Wilkau-Hasslau: TV-Signale kommen künftig von anderswo
Antennengemeinschaft hört nach drei Jahrzehnten auf
Bis Ende Juni betreibt die Antennengemeinschaft ihre Anlage noch, danach übernehmen andere. So sagt es Rolf Benkert, der als Sprecher der Gemeinschaft auftritt. Er war mit dabei, als vor fast 30 Jahren eine Gruppe Freiwilliger loslegte und den als "Tal der Ahnungslosen" bekannten Sandberg verkabelte - damit die Bewohner störungsfrei DDR- und zugleich West-Fernsehen empfangen konnten. Aus Altersgründen hören die Technik-Freunde nun auf. Ihr Plan, die gesamte Anlage an eine Firma zu übergeben, die ihr Erbe weiterführt, ist allerdings gescheitert.

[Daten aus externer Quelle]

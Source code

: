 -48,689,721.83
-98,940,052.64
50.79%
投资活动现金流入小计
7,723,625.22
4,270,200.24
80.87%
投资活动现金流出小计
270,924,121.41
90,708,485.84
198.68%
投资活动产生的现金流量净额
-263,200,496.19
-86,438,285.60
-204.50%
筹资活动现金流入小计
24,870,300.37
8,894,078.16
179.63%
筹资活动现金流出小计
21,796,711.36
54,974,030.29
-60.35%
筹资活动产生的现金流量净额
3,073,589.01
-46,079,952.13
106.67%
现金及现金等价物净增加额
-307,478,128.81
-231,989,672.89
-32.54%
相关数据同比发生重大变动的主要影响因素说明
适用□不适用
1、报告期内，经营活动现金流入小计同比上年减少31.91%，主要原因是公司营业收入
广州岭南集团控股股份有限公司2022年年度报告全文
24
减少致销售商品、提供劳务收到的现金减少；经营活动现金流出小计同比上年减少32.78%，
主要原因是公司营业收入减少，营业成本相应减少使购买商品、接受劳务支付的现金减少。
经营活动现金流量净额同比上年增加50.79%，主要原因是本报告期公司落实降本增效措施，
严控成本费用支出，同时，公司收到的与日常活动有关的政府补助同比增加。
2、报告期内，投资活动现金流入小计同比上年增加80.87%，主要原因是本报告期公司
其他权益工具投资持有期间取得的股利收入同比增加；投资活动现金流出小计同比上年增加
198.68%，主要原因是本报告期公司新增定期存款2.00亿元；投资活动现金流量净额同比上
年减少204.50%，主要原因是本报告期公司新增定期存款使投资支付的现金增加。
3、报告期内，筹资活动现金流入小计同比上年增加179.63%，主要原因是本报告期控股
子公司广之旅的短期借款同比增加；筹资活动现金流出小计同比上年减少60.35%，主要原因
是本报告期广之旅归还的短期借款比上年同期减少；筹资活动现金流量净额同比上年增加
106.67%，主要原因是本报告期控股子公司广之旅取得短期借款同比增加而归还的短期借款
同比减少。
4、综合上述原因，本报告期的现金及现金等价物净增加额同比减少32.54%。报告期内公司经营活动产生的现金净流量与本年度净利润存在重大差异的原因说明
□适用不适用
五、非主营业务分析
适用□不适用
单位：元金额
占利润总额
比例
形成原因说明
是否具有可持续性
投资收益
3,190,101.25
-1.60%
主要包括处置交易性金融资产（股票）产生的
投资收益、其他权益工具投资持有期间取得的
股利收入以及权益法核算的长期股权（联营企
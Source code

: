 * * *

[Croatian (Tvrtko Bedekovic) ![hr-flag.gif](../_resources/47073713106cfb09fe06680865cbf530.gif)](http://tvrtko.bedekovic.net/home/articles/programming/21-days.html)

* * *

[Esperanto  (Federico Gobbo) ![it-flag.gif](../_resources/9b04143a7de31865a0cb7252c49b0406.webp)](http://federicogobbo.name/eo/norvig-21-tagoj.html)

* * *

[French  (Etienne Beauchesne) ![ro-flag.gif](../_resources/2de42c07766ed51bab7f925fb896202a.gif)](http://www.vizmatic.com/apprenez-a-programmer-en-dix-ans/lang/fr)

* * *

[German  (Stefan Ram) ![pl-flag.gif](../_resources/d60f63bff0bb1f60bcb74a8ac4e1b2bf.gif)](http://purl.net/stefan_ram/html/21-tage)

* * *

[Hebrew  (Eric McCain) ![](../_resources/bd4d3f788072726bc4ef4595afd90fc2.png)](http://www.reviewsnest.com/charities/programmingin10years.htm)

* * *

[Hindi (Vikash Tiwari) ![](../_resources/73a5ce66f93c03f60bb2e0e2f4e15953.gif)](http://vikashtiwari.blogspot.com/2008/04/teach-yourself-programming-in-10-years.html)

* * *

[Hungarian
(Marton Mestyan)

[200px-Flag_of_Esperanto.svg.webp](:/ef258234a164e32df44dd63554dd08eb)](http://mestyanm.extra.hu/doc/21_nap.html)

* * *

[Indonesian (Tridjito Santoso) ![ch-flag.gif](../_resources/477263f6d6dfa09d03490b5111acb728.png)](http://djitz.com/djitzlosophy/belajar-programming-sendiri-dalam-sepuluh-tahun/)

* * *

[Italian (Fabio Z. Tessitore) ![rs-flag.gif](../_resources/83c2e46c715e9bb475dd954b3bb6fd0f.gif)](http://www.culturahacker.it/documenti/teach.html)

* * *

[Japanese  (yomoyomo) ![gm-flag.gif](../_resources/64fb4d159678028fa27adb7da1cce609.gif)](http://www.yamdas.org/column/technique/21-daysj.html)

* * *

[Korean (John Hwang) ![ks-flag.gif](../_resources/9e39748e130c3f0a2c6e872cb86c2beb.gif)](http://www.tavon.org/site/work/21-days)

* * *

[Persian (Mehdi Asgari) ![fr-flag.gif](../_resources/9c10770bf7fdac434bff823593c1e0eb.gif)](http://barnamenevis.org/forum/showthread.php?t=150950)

Zwei statt einen Nachfolger wird es geben. Die Mieter der Wohnungsgenossenschaft Zwickau-Land werden ab Juli vom bundesweit aktiven Anbieter Telecolumbus versorgt, die Wilkau-Haßlauer Wohnungsgesellschaft hat sich entschieden, mit der Kirchberger Firma Flechsig zusammenzuarbeiten. Die soll auch die Eigenheimbesitzer, die an das Netz der Antennengemeinschaft angeschlossen sind, mit bewegten Bildern beliefern. Gemeinsam ist allen, dass sie künftig mehr als die jetzige Jahrespauschale von 20 Euro fürs Fernsehen zahlen müssen: Der Telecolumbus-Tarif wird bei 7,50 Euro, der Flechsig-Preis bei 5 Euro pro Monat liegen. Eine Sendepause soll es beim Übergang nicht geben.
Beteiligte einigen sich nicht
Der Aufteilung an zwei Anbieter vorausgegangen war ein Streit zwischen der Antennengemeinschaft und der Wohnungsgenossenschaft. Eigentlich hatte Benkert bereits im Herbst 2010 die Anlage an ein Unternehmen abgeben wollen. Doch die Genossenschaft lehnte ab - und verwies auf eine Vereinbarung von 1985, wonach die Technik nur an die Antennengemeinschaft verliehen wurde und ein Teil der Anlage der Genossenschaft gehört.
"Die Antennengemeinschaft hätte die Anlage an uns übertragen können, wir hätten sie dann weitergeführt", sagt Wolfgang Schreyer, der Geschäftsführer der Wohnungsgenossenschaft. Eigene Techniker habe er einsetzen wollen. Doch das wollte Benkert nicht. An die Anlage der Gemeinschaft sind 1400 Haushalte zwischen Aldi-Markt und Haßlauer Friedhof angeschlossen
Angst vorm schwarzen Schirm
Einige der Gemeinschaftsmitglieder fürchten, dass durch die Änderungen ihre Bildschirme ab Sommer schwarz bleiben. Die Wohnungsgenossenschaft wird die Leitungen, die durch ihre Häuser führen, nämlich entfernen und durch moderne Glasfaserkabel von Telecolumbus ersetzen. Die Verbindung zu den Häusern der Wohnungsgesellschaft und zu Eigenheimen ist damit gekappt, die ab Sommer für deren Mieter zuständige Kirchberger Firma muss das Leitungsnetz deshalb neu knüpfen. Bewohner von Häusern, "die nur mit unwirtschaftlichem Aufwand angeschlossen werden könnten, sehen dann schwarz", befürchtet Mike Hertel, ein Betroffener.
Wolfgang Schreyer sieht in der Partnerschaft mit Telecolumbus einen Schritt, um seine Wohnungen attraktiver zu machen. Durch die Glasfaserkabel könnten Mieter auch über den Fernsehanschluss im Internet surfen. Dass es das bisher nicht gab, habe mitunter einige jüngere Leute abgehalten, einzuziehen.